NEW YORK — Before 2010, Mark Zuckerberg, the 26-year-old co-founder and CEO of Facebook, was primarily known as a mysterious, sweatshirted figure, a Silicon Valley wunderkind familiar mainly to those in tech circles.
But this year, Zuckerberg has been thrust into pop culture ubiquity, appearing on screens of all shapes and sizes, from "Oprah" to one of the year's most acclaimed films.
On Wednesday, his public ascent was solidified by Time magazine, which named him its "Person of the Year." He's the youngest choice for the honor since the first one chosen, Charles Lindbergh in 1927.
In a posting — where else? — on his Facebook page, Zuckerberg said being named Time's "Person of the Year" was "a real honor and recognition of how our little team is building something that hundreds of millions of people want to use to make the world more open and connected. I'm happy to be a part of that."
It caps a remarkable year for Zuckerberg and Facebook, which has more than 500 million users worldwide and market valuations that go into double-digit billions. In countless redesigns and new features, Facebook has been pushing toward becoming not just a social media hangout, but also the underlying, connecting fabric of the Internet.
Time, which many expected to choose the news-making WikiLeaks founder Julian Assange for "Person of the Year," cited Zuckerberg "for changing how we all live our lives."
"I'm trying to make the world a more open place," Zuckerberg says in the "bio" line of his own Facebook page.
Zuckerberg was perhaps prompted to expand his public persona because others were doing it for him. "The Social Network," David Fincher and Aaron Sorkin's acclaimed drama of the contentious creation of Facebook, has supplied a narrative that in some ways is unkind to Zuckerberg and Facebook.
The film depicts Zuckerberg (played by Jesse Eisenberg) as a brilliant, power-hungry, back-stabbing hacker motivated by social acceptance and girls. Facebook has called the film (which Sorkin wrote based partly on Ben Mezrich's book "The Accidental Billionaires" and without Zuckerberg's cooperation) "fiction."
But that hasn't stopped it from becoming a sensation with critics and moviegoers, and arguably the most talked-about film of the year. It has established itself as an Oscar front-runner.
The New York Film Critics Circle, the Los Angeles Film Critics Association and the National Board of Review have all picked "The Social Network" as the best film of the year. On Tuesday, it received six Golden Globe nominations, including best picture, drama, going up against its chief rival, the British monarchy tale "The King's Speech," which led with seven nominations.

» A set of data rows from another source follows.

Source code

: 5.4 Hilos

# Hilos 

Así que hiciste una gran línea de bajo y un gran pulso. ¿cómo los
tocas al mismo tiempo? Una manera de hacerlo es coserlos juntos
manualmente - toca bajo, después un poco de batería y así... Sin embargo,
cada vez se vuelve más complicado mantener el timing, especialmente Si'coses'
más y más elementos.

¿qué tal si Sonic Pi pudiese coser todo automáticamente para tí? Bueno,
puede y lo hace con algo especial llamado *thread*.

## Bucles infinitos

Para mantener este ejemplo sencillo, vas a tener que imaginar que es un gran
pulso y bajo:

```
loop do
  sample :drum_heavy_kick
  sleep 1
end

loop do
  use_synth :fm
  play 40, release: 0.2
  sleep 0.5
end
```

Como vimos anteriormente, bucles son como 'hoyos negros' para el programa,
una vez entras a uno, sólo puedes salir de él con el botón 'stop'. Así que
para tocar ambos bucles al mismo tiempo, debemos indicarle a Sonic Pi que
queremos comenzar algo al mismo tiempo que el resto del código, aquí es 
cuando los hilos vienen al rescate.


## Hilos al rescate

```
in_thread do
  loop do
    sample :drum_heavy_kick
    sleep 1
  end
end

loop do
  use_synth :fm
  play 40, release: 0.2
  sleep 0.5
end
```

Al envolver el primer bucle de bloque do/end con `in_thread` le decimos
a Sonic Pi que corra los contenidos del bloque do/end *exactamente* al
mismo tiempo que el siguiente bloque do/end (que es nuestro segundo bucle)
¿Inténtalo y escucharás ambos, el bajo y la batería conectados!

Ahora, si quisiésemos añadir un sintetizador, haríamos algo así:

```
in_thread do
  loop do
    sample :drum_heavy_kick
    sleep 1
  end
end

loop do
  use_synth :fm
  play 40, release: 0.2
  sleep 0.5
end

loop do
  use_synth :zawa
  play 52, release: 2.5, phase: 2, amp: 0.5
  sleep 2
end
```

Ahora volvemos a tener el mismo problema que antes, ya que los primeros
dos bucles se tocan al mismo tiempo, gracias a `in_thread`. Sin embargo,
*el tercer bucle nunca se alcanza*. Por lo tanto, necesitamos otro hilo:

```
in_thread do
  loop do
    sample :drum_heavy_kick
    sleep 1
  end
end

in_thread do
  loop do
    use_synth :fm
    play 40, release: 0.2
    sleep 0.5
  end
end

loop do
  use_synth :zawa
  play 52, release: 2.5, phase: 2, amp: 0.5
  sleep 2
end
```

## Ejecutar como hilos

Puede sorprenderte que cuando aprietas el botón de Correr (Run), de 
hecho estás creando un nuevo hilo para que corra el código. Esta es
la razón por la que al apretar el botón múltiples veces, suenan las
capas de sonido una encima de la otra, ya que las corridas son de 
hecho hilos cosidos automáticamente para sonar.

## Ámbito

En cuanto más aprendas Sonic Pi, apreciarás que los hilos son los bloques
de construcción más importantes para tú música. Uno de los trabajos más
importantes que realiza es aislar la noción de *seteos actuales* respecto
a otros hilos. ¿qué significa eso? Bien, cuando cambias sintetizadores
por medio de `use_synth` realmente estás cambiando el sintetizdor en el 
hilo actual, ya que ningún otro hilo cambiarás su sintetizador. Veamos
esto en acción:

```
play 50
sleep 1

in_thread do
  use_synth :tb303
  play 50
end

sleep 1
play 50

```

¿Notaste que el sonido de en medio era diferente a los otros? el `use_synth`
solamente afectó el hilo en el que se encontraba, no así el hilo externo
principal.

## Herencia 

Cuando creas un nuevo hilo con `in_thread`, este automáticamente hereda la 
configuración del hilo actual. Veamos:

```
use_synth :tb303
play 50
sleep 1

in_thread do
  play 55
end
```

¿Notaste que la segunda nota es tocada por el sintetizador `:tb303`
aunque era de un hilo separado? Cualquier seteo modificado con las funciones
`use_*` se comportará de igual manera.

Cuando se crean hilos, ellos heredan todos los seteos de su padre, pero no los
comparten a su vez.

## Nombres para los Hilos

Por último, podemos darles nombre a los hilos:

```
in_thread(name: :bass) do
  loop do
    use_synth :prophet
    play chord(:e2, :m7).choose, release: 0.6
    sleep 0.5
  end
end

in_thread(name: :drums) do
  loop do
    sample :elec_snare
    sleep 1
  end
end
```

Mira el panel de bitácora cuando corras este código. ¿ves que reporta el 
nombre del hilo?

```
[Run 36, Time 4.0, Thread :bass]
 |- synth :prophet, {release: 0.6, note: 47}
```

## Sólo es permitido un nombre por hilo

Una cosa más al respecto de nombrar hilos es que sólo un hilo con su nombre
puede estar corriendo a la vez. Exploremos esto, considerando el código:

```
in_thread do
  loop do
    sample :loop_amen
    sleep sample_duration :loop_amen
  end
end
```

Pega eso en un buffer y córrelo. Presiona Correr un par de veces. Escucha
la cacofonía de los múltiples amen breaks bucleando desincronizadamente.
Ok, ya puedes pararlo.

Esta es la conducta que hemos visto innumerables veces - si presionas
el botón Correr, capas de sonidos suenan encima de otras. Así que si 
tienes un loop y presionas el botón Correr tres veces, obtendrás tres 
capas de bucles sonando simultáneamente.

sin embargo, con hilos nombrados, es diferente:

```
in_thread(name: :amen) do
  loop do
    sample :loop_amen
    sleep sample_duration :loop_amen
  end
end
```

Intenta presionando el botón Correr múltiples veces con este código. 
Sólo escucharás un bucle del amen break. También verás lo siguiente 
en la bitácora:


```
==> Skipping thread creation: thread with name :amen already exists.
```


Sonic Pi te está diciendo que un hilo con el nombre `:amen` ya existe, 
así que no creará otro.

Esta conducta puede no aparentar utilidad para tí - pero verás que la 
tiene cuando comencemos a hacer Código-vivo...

Zuckerberg countered the release of the film with a $100 million donation over five years to the Newark, N.J., school system. He appeared on "The Oprah Winfrey Show" to announce the donation. He's in the company of media titans Carl Icahn, Barry Diller and others who have joined Giving Pledge, an effort led by Microsoft founder Bill Gates and investor Warren Buffett to commit the country's wealthiest people to step up their charitable donations.
Ahead of the release of "The Social Network," Sorkin defended the movie's veracity.
"I have to believe that their PR people are every bit as good as our PR people, and they've decided just to say 'fiction' as often as they can," Sorkin said. "They have not identified yet anything in the movie that's been fictionalized. They've nibbled around the edges a little bit that he was drinking a Manhattan when he was really drinking a martini, and that kind of thing. But they're not going to be able to. The movie's true."